Uchuva: It is the size of a cherry tomato but yellow coloured. Its flavour is difficult to explain: a mix of sweet and savoury. It is quite common in the colder Andean regions of the country.

Other interesting exotic Colombian fruits include:

Curuba: It is also a close cousin of the passion fruit but sweeter. It is elongated, similar to a small English cucumber, but with a fuzzy textured yellow or green skin. It’s endemic of colder climates.

Curuba (Photo credit: Wikipedia)
Curuba (Photo credit: Wikipedia)

Lulo: With a hairy, spiky brown exterior and a greenish interior, lulo is not the most visually appealing of fruits. You can eat it raw but you’ll get a mouth full of slimy seeds. It has a very strong citrus flavour, but in juice and with some sugar it is delicious. Its flavour has been described by some as a combination of rhubarb and lime.

Lulo (Photo credit: Wikipedia)
Lulo (Photo credit: Wikipedia)

Chirimoya: This fruit is a cousin of the guanábana but smaller. It has the same custardy, white interior dotted with thick black seeds, but it is a bit sweeter. It is better to eat it raw than in juice.

Water melons - Bogota, Colombia
Water melons - Bogota, Colombia

Finally, if you are already transformed into a fruitarian, another interesting option to sample is "Salpicon”. Instead of having your fruit salad served in a plate or a bowl, you will recognise Salpicon as a fruit juice (usually orange or mandarin) in a glass served with different pieces of fruits inside.
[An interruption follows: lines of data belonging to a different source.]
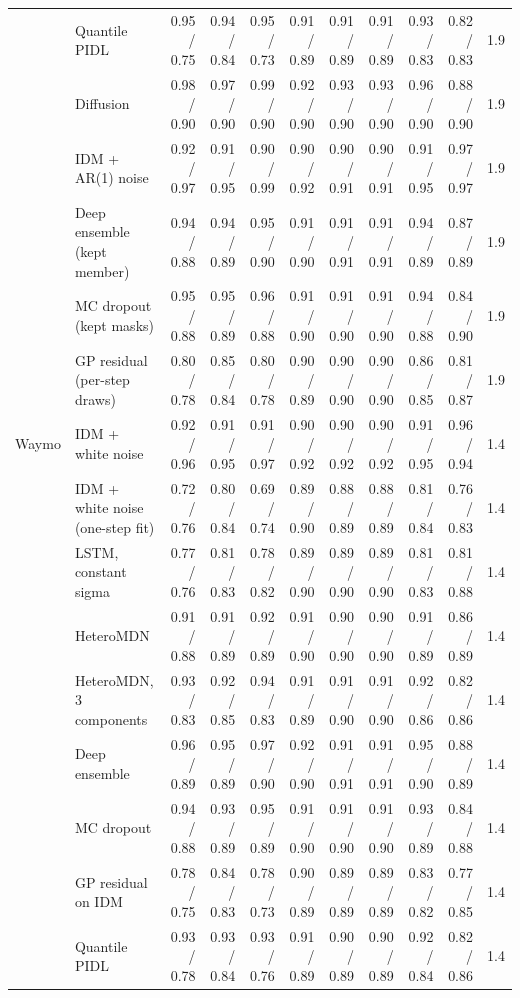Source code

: \begin{longtable}{llrrrrrrrrr}
 & Quantile PIDL & 0.95 / 0.75 & 0.94 / 0.84 & 0.95 / 0.73 & 0.91 / 0.89 & 0.91 / 0.89 & 0.91 / 0.89 & 0.93 / 0.83 & 0.82 / 0.83 & 1.9 \\
 & Diffusion & 0.98 / 0.90 & 0.97 / 0.90 & 0.99 / 0.90 & 0.92 / 0.90 & 0.93 / 0.90 & 0.93 / 0.90 & 0.96 / 0.90 & 0.88 / 0.90 & 1.9 \\
 & IDM + AR(1) noise & 0.92 / 0.97 & 0.91 / 0.95 & 0.90 / 0.99 & 0.90 / 0.92 & 0.90 / 0.91 & 0.90 / 0.91 & 0.91 / 0.95 & 0.97 / 0.97 & 1.9 \\
 & Deep ensemble (kept member) & 0.94 / 0.88 & 0.94 / 0.89 & 0.95 / 0.90 & 0.91 / 0.90 & 0.91 / 0.91 & 0.91 / 0.91 & 0.94 / 0.89 & 0.87 / 0.89 & 1.9 \\
 & MC dropout (kept masks) & 0.95 / 0.88 & 0.95 / 0.89 & 0.96 / 0.88 & 0.91 / 0.90 & 0.91 / 0.90 & 0.91 / 0.90 & 0.94 / 0.88 & 0.84 / 0.90 & 1.9 \\
 & GP residual (per-step draws) & 0.80 / 0.78 & 0.85 / 0.84 & 0.80 / 0.78 & 0.90 / 0.89 & 0.90 / 0.90 & 0.90 / 0.90 & 0.86 / 0.85 & 0.81 / 0.87 & 1.9 \\
\midrule
Waymo & IDM + white noise & 0.92 / 0.96 & 0.91 / 0.95 & 0.91 / 0.97 & 0.90 / 0.92 & 0.90 / 0.92 & 0.90 / 0.92 & 0.91 / 0.95 & 0.96 / 0.94 & 1.4 \\
 & IDM + white noise (one-step fit) & 0.72 / 0.76 & 0.80 / 0.84 & 0.69 / 0.74 & 0.89 / 0.90 & 0.88 / 0.89 & 0.88 / 0.89 & 0.81 / 0.84 & 0.76 / 0.83 & 1.4 \\
 & LSTM, constant sigma & 0.77 / 0.76 & 0.81 / 0.83 & 0.78 / 0.82 & 0.89 / 0.90 & 0.89 / 0.90 & 0.89 / 0.90 & 0.81 / 0.83 & 0.81 / 0.88 & 1.4 \\
 & HeteroMDN & 0.91 / 0.88 & 0.91 / 0.89 & 0.92 / 0.89 & 0.91 / 0.90 & 0.90 / 0.90 & 0.90 / 0.90 & 0.91 / 0.89 & 0.86 / 0.89 & 1.4 \\
 & HeteroMDN, 3 components & 0.93 / 0.83 & 0.92 / 0.85 & 0.94 / 0.83 & 0.91 / 0.89 & 0.91 / 0.90 & 0.91 / 0.90 & 0.92 / 0.86 & 0.82 / 0.86 & 1.4 \\
 & Deep ensemble & 0.96 / 0.89 & 0.95 / 0.89 & 0.97 / 0.90 & 0.92 / 0.90 & 0.91 / 0.91 & 0.91 / 0.91 & 0.95 / 0.90 & 0.88 / 0.89 & 1.4 \\
 & MC dropout & 0.94 / 0.88 & 0.93 / 0.89 & 0.95 / 0.89 & 0.91 / 0.90 & 0.91 / 0.90 & 0.91 / 0.90 & 0.93 / 0.89 & 0.84 / 0.88 & 1.4 \\
 & GP residual on IDM & 0.78 / 0.75 & 0.84 / 0.83 & 0.78 / 0.73 & 0.90 / 0.89 & 0.89 / 0.89 & 0.89 / 0.89 & 0.83 / 0.82 & 0.77 / 0.85 & 1.4 \\
 & Quantile PIDL & 0.93 / 0.78 & 0.93 / 0.84 & 0.93 / 0.76 & 0.91 / 0.89 & 0.90 / 0.89 & 0.90 / 0.89 & 0.92 / 0.84 & 0.82 / 0.86 & 1.4 \\

\end{longtable}

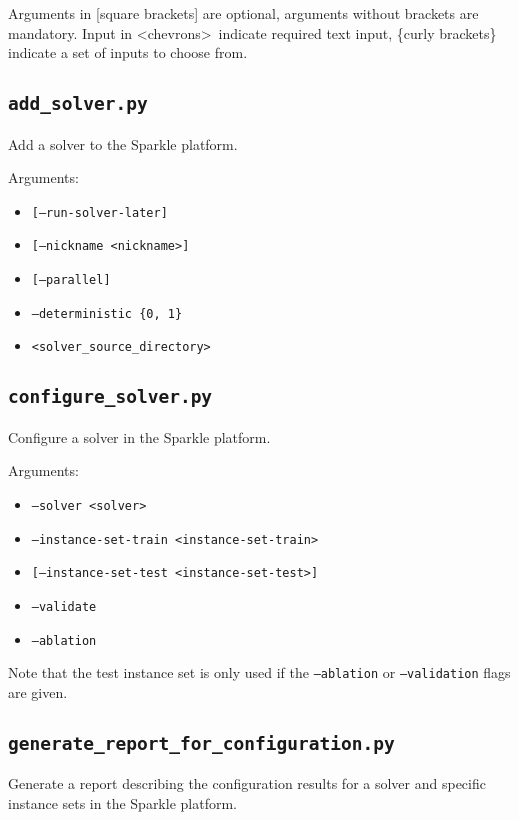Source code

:\documentclass{article}
\begin{document}
Arguments in [square brackets] are optional, arguments without brackets are mandatory. Input in \textless chevrons\textgreater~indicate required text input, \{curly brackets\} indicate a set of inputs to choose from.

\subsection{\texttt{add\_solver.py}}
\label{cmd:add_solver}
Add a solver to the Sparkle platform.

Arguments:
\begin{itemize}[noitemsep]
  \item[] \texttt{[--run-solver-later]}
  \item[] \texttt{[--nickname <nickname>]}
  \item[] \texttt{[--parallel]}
  \item[] \texttt{--deterministic \{0, 1\}}
  \item[] \texttt{<solver\_source\_directory>}
\end{itemize}

\subsection{\texttt{configure\_solver.py}}
\label{cmd:configure_solver}
Configure a solver in the Sparkle platform.

Arguments:
\begin{itemize}[noitemsep]
  \item[] \texttt{--solver <solver>}
  \item[] \texttt{--instance-set-train <instance-set-train>}
  \item[] \texttt{[--instance-set-test <instance-set-test>]}
  \item[] \texttt{--validate}
  \item[] \texttt{--ablation}
\end{itemize}

Note that the test instance set is only used if the \texttt{--ablation} or \texttt{--validation} flags are given.

\subsection{\texttt{generate\_report\_for\_configuration.py}}
\label{cmd:generate_report_for_configuration}
Generate a report describing the configuration results for a solver and specific instance sets in the Sparkle platform.
\end{document}
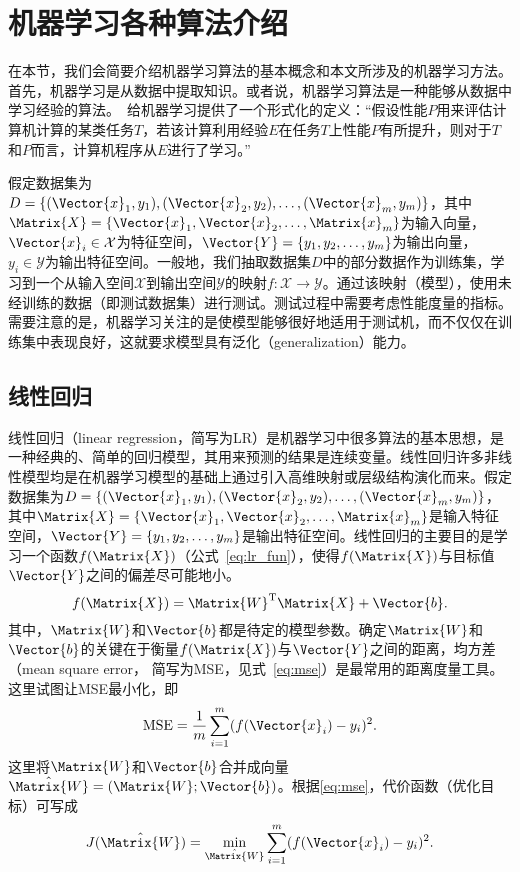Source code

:\section{机器学习各种算法介绍}\label{sec:机器学习各种算法介绍}

在本节，我们会简要介绍机器学习算法的基本概念和本文所涉及的机器学习方法。首先，机器学习是从数据中提取知识。或者说，机器学习算法是一种能够从数据中学习经验的算法。~\citet{Mitchell1997Machine}给机器学习提供了一个形式化的定义：``假设性能$P$用来评估计算机计算的某类任务$T$，若该计算利用经验$E$在任务$T$上性能$P$有所提升，则对于$T$和$P$而言，计算机程序从$E$进行了学习。''

假定数据集为$D=\{(\Vector{x}_1,y_1),(\Vector{x}_2,y_2),\ldots,(\Vector{x}_m,y_m)\}$，其中$\Matrix{X}=\{\Vector{x}_1,\Vector{x}_2,\ldots,\Matrix{x}_m\}$为输入向量，$\Vector{x}_i\in\mathcal{X}$为特征空间，$\Vector{Y}=\{y_1,y_2,\ldots,y_m\}$为输出向量，$y_i\in\mathcal{Y}$为输出特征空间。一般地，我们抽取数据集$D$中的部分数据作为训练集，学习到一个从输入空间$\mathcal{X}$到输出空间$\mathcal{Y}$的映射$f:\mathcal{X}\rightarrow\mathcal{Y}$。通过该映射（模型），使用未经训练的数据（即测试数据集）进行测试。测试过程中需要考虑性能度量的指标。需要注意的是，机器学习关注的是使模型能够很好地适用于测试机，而不仅仅在训练集中表现良好，这就要求模型具有泛化（generalization）能力。


\subsection{线性回归}\label{sec:线性回归}

线性回归（linear regression，简写为LR）是机器学习中很多算法的基本思想，是一种经典的、简单的回归模型，其用来预测的结果是连续变量。线性回归许多非线性模型均是在机器学习模型的基础上通过引入高维映射或层级结构演化而来。假定数据集为$D=\{(\Vector{x}_1,y_1),(\Vector{x}_2,y_2),\ldots,(\Vector{x}_m,y_m)\}$，其中$\Matrix{X}=\{\Vector{x}_1,\Vector{x}_2,\ldots,\Matrix{x}_m\}$是输入特征空间，$\Vector{Y}=\{y_1,y_2,\ldots,y_m\}$是输出特征空间。线性回归的主要目的是学习一个函数$f(\Matrix{X})$（公式~\ref{eq:lr_fun}），使得$f(\Matrix{X})$与目标值$\Vector{Y}$之间的偏差尽可能地小。
\begin{equation}
  \label{eq:lr_fun}
  f(\Matrix{X})=\Matrix{W}^{\text{T}}\Matrix{X}+\Vector{b}.
\end{equation}
其中，$\Matrix{W}$和$\Vector{b}$都是待定的模型参数。确定$\Matrix{W}$和$\Vector{b}$的关键在于衡量$f(\Matrix{X})$与$\Vector{Y}$之间的距离，均方差（mean square error， 简写为MSE，见式~\ref{eq:mse}）是最常用的距离度量工具。这里试图让MSE最小化，即
\begin{equation}
  \label{eq:mse}
  \text{MSE}=\frac{1}{m}\sum_{i=1}^{m}(f(\Vector{x}_i)-y_i)^2.
\end{equation}
这里将$\Matrix{W}$和$\Vector{b}$合并成向量$\hat{\Matrix{W}}=(\Matrix{W};\Vector{b})$。根据\ref{eq:mse}，代价函数（优化目标）可写成
\begin{equation}
  \label{eq:lr_loss}
  J(\hat{\Matrix{W}})=\min_{\hat{\Matrix{W}}}\sum_{i=1}^{m}(f(\Vector{x}_i)-y_i)^2.
\end{equation}

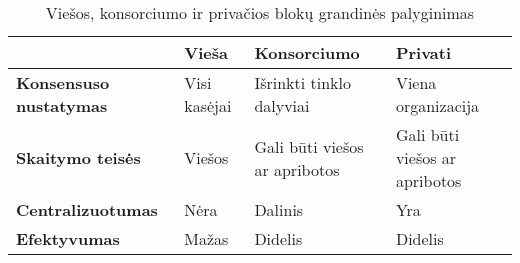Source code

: \begin{table}[htbp]
    \centering
    \caption{Viešos, konsorciumo ir privačios blokų grandinės palyginimas \cite{Zheng2017}}
      \begin{tabular}{|p{8.11em}|l|p{10.22em}|p{6.055em}|}
      \hline
      \multicolumn{1}{|r|}{} & \textbf{Vieša} & \textbf{Konsorciumo} & \textbf{Privati} \bigstrut\\
      \hline
      \textbf{Konsensuso nustatymas} & Visi kasėjai & Išrinkti tinklo dalyviai & Viena organizacija \bigstrut\\
      \hline
      \textbf{Skaitymo teisės} & Viešos & Gali būti viešos ar apribotos & Gali būti viešos ar apribotos \bigstrut\\
      \hline
      \textbf{Centralizuotumas} & Nėra & Dalinis & Yra \bigstrut\\
      \hline
      \textbf{Efektyvumas} & Mažas & Didelis & Didelis \bigstrut\\
      \hline
      \end{tabular}%
    \label{tab:blockchainComparison}%
  \end{table}%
It is definitely a good refreshment to have in the morning or mid-afternoon.

As we said earlier, there are plenty more fruits to try during your travels around Colombia. Our recommendation is to try all the fruits you find wherever you go and then decide which ones you like the most.

Now it is over to you, dear reader.

-       What is your favourite Colombian fruit?

-       Which fruit is not of your liking?

-       Is salpicon a step too far?

As usual, we look forward to reading your insightful comments.